Paediatric and Young Adult Manifestations and Outcomes of Multiple Endocrine Neoplasia Type 1

Madhuni Herath; Venkat Parameswaran; Michael Thompson; Michelle Williams; John Burgess


Clin Endocrinol. 2019;91(5):633-638. 

In This Article

Abstract and Introduction


Context: Multiple endocrine neoplasia 1 (MEN 1) is an autosomal dominant disease presenting as hyperplasia and neoplasia of parathyroid, pituitary and enteropancreatic tissues. Over 90% of gene carriers develop phenotypic disease by age 30 years, potentially with onset of asymptomatic disease during childhood and adolescence.

Objective: To describe the paediatric and young adult manifestations of MEN 1.

Design: Descriptive retrospective study of 180 patients with a common MEN1 genotype. The paediatric and young adult (age <22 years) manifestations were determined using hospital records and disease surveillance data.

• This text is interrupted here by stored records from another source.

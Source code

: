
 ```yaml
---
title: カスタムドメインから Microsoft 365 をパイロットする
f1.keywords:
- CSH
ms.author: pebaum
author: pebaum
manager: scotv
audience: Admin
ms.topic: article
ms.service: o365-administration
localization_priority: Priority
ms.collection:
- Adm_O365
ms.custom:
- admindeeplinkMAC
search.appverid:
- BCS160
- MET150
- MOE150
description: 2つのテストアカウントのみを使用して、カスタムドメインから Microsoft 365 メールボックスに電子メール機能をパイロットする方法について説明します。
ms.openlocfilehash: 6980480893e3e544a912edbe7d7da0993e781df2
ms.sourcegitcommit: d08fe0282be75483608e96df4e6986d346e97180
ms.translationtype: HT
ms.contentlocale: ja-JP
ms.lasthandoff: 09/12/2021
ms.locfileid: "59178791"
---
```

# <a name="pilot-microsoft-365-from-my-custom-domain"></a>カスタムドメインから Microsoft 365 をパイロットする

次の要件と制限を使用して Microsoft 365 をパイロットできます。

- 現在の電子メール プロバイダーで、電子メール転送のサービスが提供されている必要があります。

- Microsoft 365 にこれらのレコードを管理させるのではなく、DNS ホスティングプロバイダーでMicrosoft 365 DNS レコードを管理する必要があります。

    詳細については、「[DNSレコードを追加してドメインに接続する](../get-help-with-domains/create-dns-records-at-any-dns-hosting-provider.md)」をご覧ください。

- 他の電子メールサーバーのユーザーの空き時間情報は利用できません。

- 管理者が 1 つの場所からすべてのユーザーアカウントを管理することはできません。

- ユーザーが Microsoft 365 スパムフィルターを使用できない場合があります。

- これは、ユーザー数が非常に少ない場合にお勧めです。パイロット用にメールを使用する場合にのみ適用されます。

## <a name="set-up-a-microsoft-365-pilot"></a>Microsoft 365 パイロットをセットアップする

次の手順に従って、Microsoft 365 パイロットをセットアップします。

Results: Primary hyperparathyroidism (PHPT) was identified in 42 patients (mean age 17.2 ± 3.3 years). Parathyroidectomy was performed in 16 (38.1%; mean age 17.8 ± 3.2). Four patients experienced recurrent PHPT (25%), and six (37.5%) developed permanent hypoparathyroidism. Pituitary disease was identified in 13 patients. Prolactinoma was found in nine patients (mean age 16.6 ± 2.6 years) of whom four (44.4%) had macroprolactinoma. Two patients required surgical intervention; dopamine agonists showed efficacy in six patients. Two patients with Cushing's disease were successfully treated surgically. Three patients with nonfunctioning pituitary microadenoma managed conservatively. Pancreatic neuroendocrine neoplasms (pNENs) were diagnosed in 12 patients (mean age 17.0 ± 2.6 years): three patients with insulinoma successfully resected (two resected and one exhibiting perineural invasion) and nine patients with nonfunctioning adenomas (NFAs).

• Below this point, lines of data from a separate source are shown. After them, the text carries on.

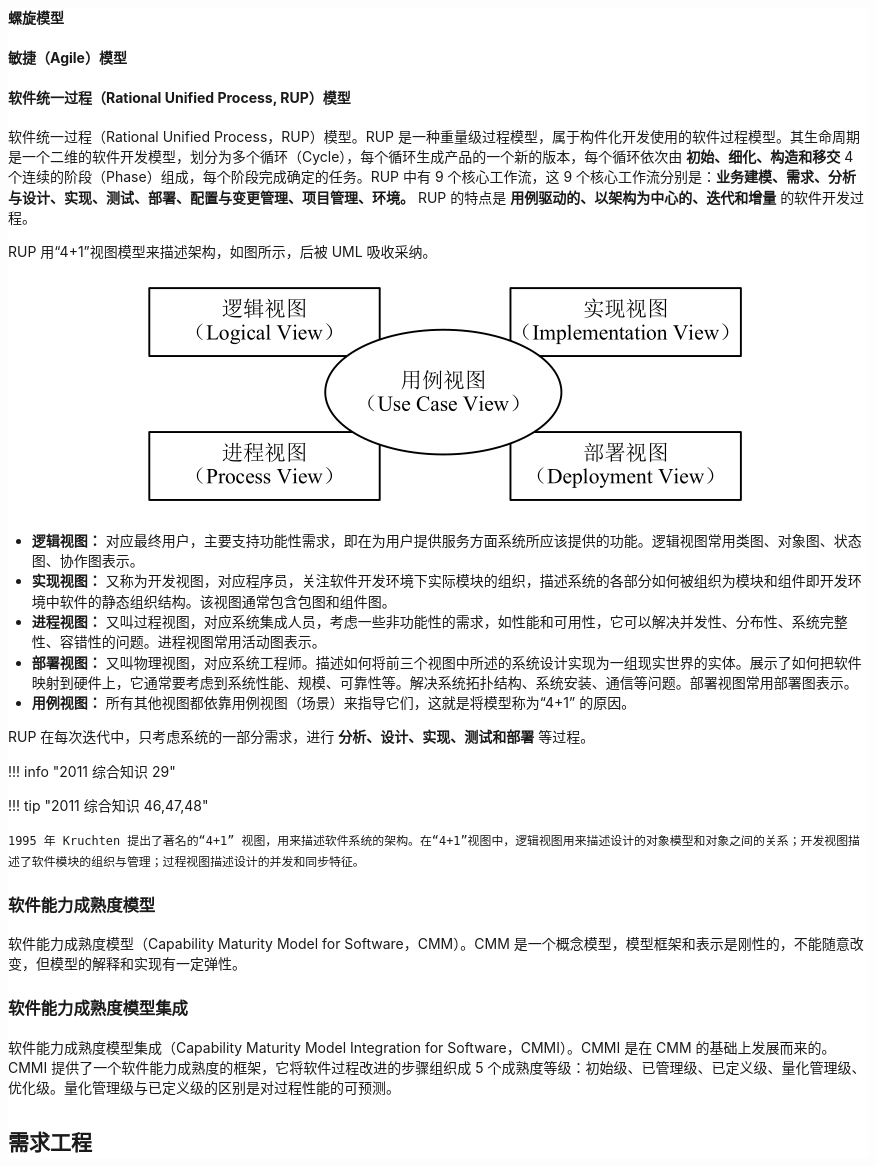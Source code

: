 #### 螺旋模型

#### 敏捷（Agile）模型

#### 软件统一过程（Rational Unified Process, RUP）模型

软件统一过程（Rational Unified Process，RUP）模型。RUP 是一种重量级过程模型，属于构件化开发使用的软件过程模型。其生命周期是一个二维的软件开发模型，划分为多个循环（Cycle），每个循环生成产品的一个新的版本，每个循环依次由 **初始、细化、构造和移交** 4 个连续的阶段（Phase）组成，每个阶段完成确定的任务。RUP 中有 9 个核心工作流，这 9 个核心工作流分别是：**业务建模、需求、分析与设计、实现、测试、部署、配置与变更管理、项目管理、环境。** RUP 的特点是 **用例驱动的、以架构为中心的、迭代和增量** 的软件开发过程。

RUP 用“4+1”视图模型来描述架构，如图所示，后被 UML 吸收采纳。

![alt text](image-22.png)

* **逻辑视图：** 对应最终用户，主要支持功能性需求，即在为用户提供服务方面系统所应该提供的功能。逻辑视图常用类图、对象图、状态图、协作图表示。
* **实现视图：** 又称为开发视图，对应程序员，关注软件开发环境下实际模块的组织，描述系统的各部分如何被组织为模块和组件即开发环境中软件的静态组织结构。该视图通常包含包图和组件图。
* **进程视图：** 又叫过程视图，对应系统集成人员，考虑一些非功能性的需求，如性能和可用性，它可以解决并发性、分布性、系统完整性、容错性的问题。进程视图常用活动图表示。
* **部署视图：** 又叫物理视图，对应系统工程师。描述如何将前三个视图中所述的系统设计实现为一组现实世界的实体。展示了如何把软件映射到硬件上，它通常要考虑到系统性能、规模、可靠性等。解决系统拓扑结构、系统安装、通信等问题。部署视图常用部署图表示。
* **用例视图：** 所有其他视图都依靠用例视图（场景）来指导它们，这就是将模型称为“4+1” 的原因。

RUP 在每次迭代中，只考虑系统的一部分需求，进行 **分析、设计、实现、测试和部署** 等过程。

!!! info "2011 综合知识 29"

!!! tip "2011 综合知识 46,47,48"

    1995 年 Kruchten 提出了著名的“4+1” 视图，用来描述软件系统的架构。在“4+1”视图中，逻辑视图用来描述设计的对象模型和对象之间的关系；开发视图描述了软件模块的组织与管理；过程视图描述设计的并发和同步特征。

### 软件能力成熟度模型

软件能力成熟度模型（Capability Maturity Model for Software，CMM）。CMM 是一个概念模型，模型框架和表示是刚性的，不能随意改变，但模型的解释和实现有一定弹性。

### 软件能力成熟度模型集成

软件能力成熟度模型集成（Capability Maturity Model Integration for Software，CMMI）。CMMI 是在 CMM 的基础上发展而来的。CMMI 提供了一个软件能力成熟度的框架，它将软件过程改进的步骤组织成 5 个成熟度等级：初始级、已管理级、已定义级、量化管理级、优化级。量化管理级与已定义级的区别是对过程性能的可预测。

## 需求工程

Conclusion: Pituitary adenomas, PHPT and pNENs are encountered in the paediatric and young adult MEN 1 population. Successful outcomes are typically achieved using standard medical and surgical paradigms; however, parathyroidectomy was associated with a substantial complication rate.


Multiple endocrine neoplasia type 1 (MEN 1) confers an autosomal dominant predisposition to benign and malignant neoplasia of parathyroid, enteropancreatic, pituitary and adrenal tissues.[1,2] MEN 1 results from germline-inactivating mutations of MEN1, a highly penetrant tumour suppressor gene located on chromosome 11.[3] In addition to the typical endocrine phenotype, a range of nonendocrine manifestations including smooth muscle tumours, cutaneous and subcutaneous neoplasms are also reported.[4] To date, over 400 pathogenic MEN1 mutations have been identified with no overt genotype-phenotype correlation.[5–8]

Greater than 90% of MEN 1 gene carriers exhibit phenotypic disease by age 30 years.[2,8,9] Clinically evident disease appears uncommon prior to adolescence, with consensus guidelines currently recommending genetic testing and phenotype screening of confirmed MEN1 mutation carriers commencing by 10 years of age.[2,9] Recommendations have suggested testing of children as young as age 5; however, the evidence supporting surveillance screening in early childhood is limited.[10,11] Paediatric and adolescent case series for patients carrying an MEN1 mutation suggest the likelihood of developing phenotypic disease before 10 years of age is <15%, with asymptomatic primary hyperparathyroidism accounting for the majority of events and pituitary and enteropancreatic tumours occurring infrequently.[12] Malignancy and Zollinger-Ellison syndrome appear rare in the first two decades of life, suggesting that the majority of screening effort for paediatric MEN 1 patient should focus on identifying patients with primary hyperparathyroidism, prolactinoma and less commonly, clinically relevant pancreatic neuroendocrine tumours such as insulinoma.[7,13]

The guidance for therapeutic intervention in paediatric patients with mild and asymptomatic primary hyperparathyroidism (PHPT) and nonfunctioning pancreatic neuroendocrine tumours is also based on a limited number of case series and case reports.[2,11,14,15] Consequently, there is uncertainty over the merits of early parathyroidectomy versus deferral of surgical intervention until completion of skeletal maturation.[14,15] For the smaller proportion of patients with prolactinoma, Cushing's disease and insulinoma, a strong case for intervention exists as the majority of such cases are either symptomatic or at risk of complications if left untreated.

In this study, we describe the paediatric and young adult manifestations and treatment outcomes in a large MEN 1 cohort.